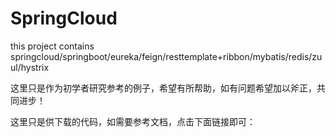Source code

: # SpringCloud

this project contains springcloud/springboot/eureka/feign/resttemplate+ribbon/mybatis/redis/zuul/hystrix

这里只是作为初学者研究参考的例子，希望有所帮助，如有问题希望加以斧正，共同进步！

这里只是供下载的代码，如需要参考文档，点击下面链接即可：

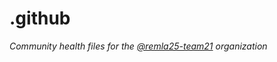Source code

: # .github

*Community health files for the [@remla25-team21](https://github.com/remla25-team21) organization*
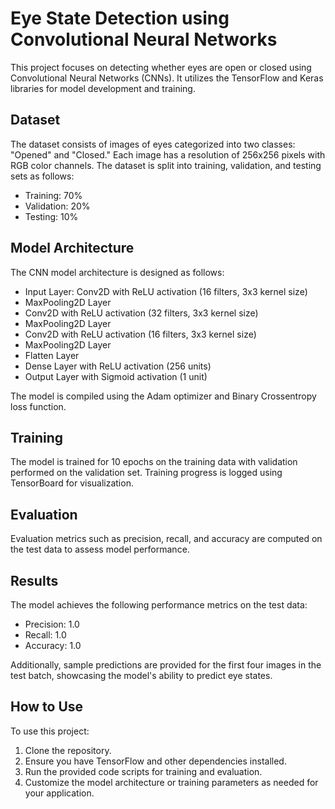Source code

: # Eye State Detection using Convolutional Neural Networks

This project focuses on detecting whether eyes are open or closed using Convolutional Neural Networks (CNNs). It utilizes the TensorFlow and Keras libraries for model development and training.

## Dataset

The dataset consists of images of eyes categorized into two classes: "Opened" and "Closed." Each image has a resolution of 256x256 pixels with RGB color channels. The dataset is split into training, validation, and testing sets as follows:

- Training: 70%
- Validation: 20%
- Testing: 10%

## Model Architecture

The CNN model architecture is designed as follows:

- Input Layer: Conv2D with ReLU activation (16 filters, 3x3 kernel size)
- MaxPooling2D Layer
- Conv2D with ReLU activation (32 filters, 3x3 kernel size)
- MaxPooling2D Layer
- Conv2D with ReLU activation (16 filters, 3x3 kernel size)
- MaxPooling2D Layer
- Flatten Layer
- Dense Layer with ReLU activation (256 units)
- Output Layer with Sigmoid activation (1 unit)

The model is compiled using the Adam optimizer and Binary Crossentropy loss function.

## Training

The model is trained for 10 epochs on the training data with validation performed on the validation set. Training progress is logged using TensorBoard for visualization.

## Evaluation

Evaluation metrics such as precision, recall, and accuracy are computed on the test data to assess model performance.

## Results

The model achieves the following performance metrics on the test data:

- Precision: 1.0
- Recall: 1.0
- Accuracy: 1.0

Additionally, sample predictions are provided for the first four images in the test batch, showcasing the model's ability to predict eye states.

## How to Use

To use this project:

1. Clone the repository.
2. Ensure you have TensorFlow and other dependencies installed.
3. Run the provided code scripts for training and evaluation.
4. Customize the model architecture or training parameters as needed for your application.

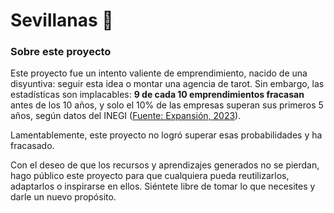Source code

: # Sevillanas 💃

### Sobre este proyecto

Este proyecto fue un intento valiente de emprendimiento, nacido de una disyuntiva: seguir esta idea o montar una agencia de tarot. Sin embargo, las estadísticas son implacables: **9 de cada 10 emprendimientos fracasan** antes de los 10 años, y solo el 10% de las empresas superan sus primeros 5 años, según datos del INEGI ([Fuente: Expansión, 2023](https://expansion.mx/opinion/2023/10/24/por-que-9-de-cada-10-empresas-no-llega-a-los-10-anos#:~:text=Seg%C3%BAn%20datos%20del%20Inegi%20s%C3%B3lo%2010%25%20de%20las,de%20alcanzar%20sus%20primeros%205%20a%C3%B1os%20de%20vida)).

Lamentablemente, este proyecto no logró superar esas probabilidades y ha fracasado.

Con el deseo de que los recursos y aprendizajes generados no se pierdan, hago público este proyecto para que cualquiera pueda reutilizarlos, adaptarlos o inspirarse en ellos. Siéntete libre de tomar lo que necesites y darle un nuevo propósito.
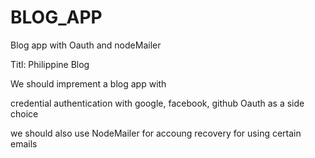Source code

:# BLOG_APP
Blog app with Oauth and nodeMailer

Titl: Philippine Blog

We should imprement a blog app with

credential authentication with google, facebook, github Oauth as a side choice

we should also use NodeMailer for accoung recovery for using certain emails


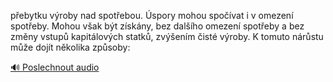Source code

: 
přebytku výroby nad spotřebou. Úspory mohou spočívat i v omezení spotřeby. Mohou však být získány, bez dalšího omezení spotřeby a bez změny vstupů kapitálových statků, zvýšením čisté výroby. K tomuto nárůstu může dojít několika způsoby:

[🔊 Poslechnout audio](/data/7-paragraphs/audio/chapter_93/para_001-pebytku-vroby-nad-spotebou-spory-mohou-spov.mp3)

---

Task prompt: Write out the records once more, exactly as they stand, with no images.

Task response:
Source code

: # SpringCloud

this project contains springcloud/springboot/eureka/feign/resttemplate+ribbon/mybatis/redis/zuul/hystrix

这里只是作为初学者研究参考的例子，希望有所帮助，如有问题希望加以斧正，共同进步！

这里只是供下载的代码，如需要参考文档，点击下面链接即可：

Source code

: # .github

*Community health files for the [@remla25-team21](https://github.com/remla25-team21) organization*
Source code

: # Eye State Detection using Convolutional Neural Networks

This project focuses on detecting whether eyes are open or closed using Convolutional Neural Networks (CNNs). It utilizes the TensorFlow and Keras libraries for model development and training.

## Dataset

The dataset consists of images of eyes categorized into two classes: "Opened" and "Closed." Each image has a resolution of 256x256 pixels with RGB color channels. The dataset is split into training, validation, and testing sets as follows:

- Training: 70%
- Validation: 20%
- Testing: 10%

## Model Architecture

The CNN model architecture is designed as follows:

- Input Layer: Conv2D with ReLU activation (16 filters, 3x3 kernel size)
- MaxPooling2D Layer
- Conv2D with ReLU activation (32 filters, 3x3 kernel size)
- MaxPooling2D Layer
- Conv2D with ReLU activation (16 filters, 3x3 kernel size)
- MaxPooling2D Layer
- Flatten Layer
- Dense Layer with ReLU activation (256 units)
- Output Layer with Sigmoid activation (1 unit)

The model is compiled using the Adam optimizer and Binary Crossentropy loss function.

## Training

The model is trained for 10 epochs on the training data with validation performed on the validation set. Training progress is logged using TensorBoard for visualization.

## Evaluation

Evaluation metrics such as precision, recall, and accuracy are computed on the test data to assess model performance.

## Results

The model achieves the following performance metrics on the test data:

- Precision: 1.0
- Recall: 1.0
- Accuracy: 1.0

Additionally, sample predictions are provided for the first four images in the test batch, showcasing the model's ability to predict eye states.

## How to Use

To use this project:

1. Clone the repository.
2. Ensure you have TensorFlow and other dependencies installed.
3. Run the provided code scripts for training and evaluation.
4. Customize the model architecture or training parameters as needed for your application.

Source code

: # Sevillanas 💃

### Sobre este proyecto

Este proyecto fue un intento valiente de emprendimiento, nacido de una disyuntiva: seguir esta idea o montar una agencia de tarot. Sin embargo, las estadísticas son implacables: **9 de cada 10 emprendimientos fracasan** antes de los 10 años, y solo el 10% de las empresas superan sus primeros 5 años, según datos del INEGI ([Fuente: Expansión, 2023](https://expansion.mx/opinion/2023/10/24/por-que-9-de-cada-10-empresas-no-llega-a-los-10-anos#:~:text=Seg%C3%BAn%20datos%20del%20Inegi%20s%C3%B3lo%2010%25%20de%20las,de%20alcanzar%20sus%20primeros%205%20a%C3%B1os%20de%20vida)).

Lamentablemente, este proyecto no logró superar esas probabilidades y ha fracasado.

Con el deseo de que los recursos y aprendizajes generados no se pierdan, hago público este proyecto para que cualquiera pueda reutilizarlos, adaptarlos o inspirarse en ellos. Siéntete libre de tomar lo que necesites y darle un nuevo propósito.
Source code

:# BLOG_APP
Blog app with Oauth and nodeMailer

Titl: Philippine Blog

We should imprement a blog app with

credential authentication with google, facebook, github Oauth as a side choice

we should also use NodeMailer for accoung recovery for using certain emails


Source code

: 
přebytku výroby nad spotřebou. Úspory mohou spočívat i v omezení spotřeby. Mohou však být získány, bez dalšího omezení spotřeby a bez změny vstupů kapitálových statků, zvýšením čisté výroby. K tomuto nárůstu může dojít několika způsoby:

[🔊 Poslechnout audio](/data/7-paragraphs/audio/chapter_93/para_001-pebytku-vroby-nad-spotebou-spory-mohou-spov.mp3)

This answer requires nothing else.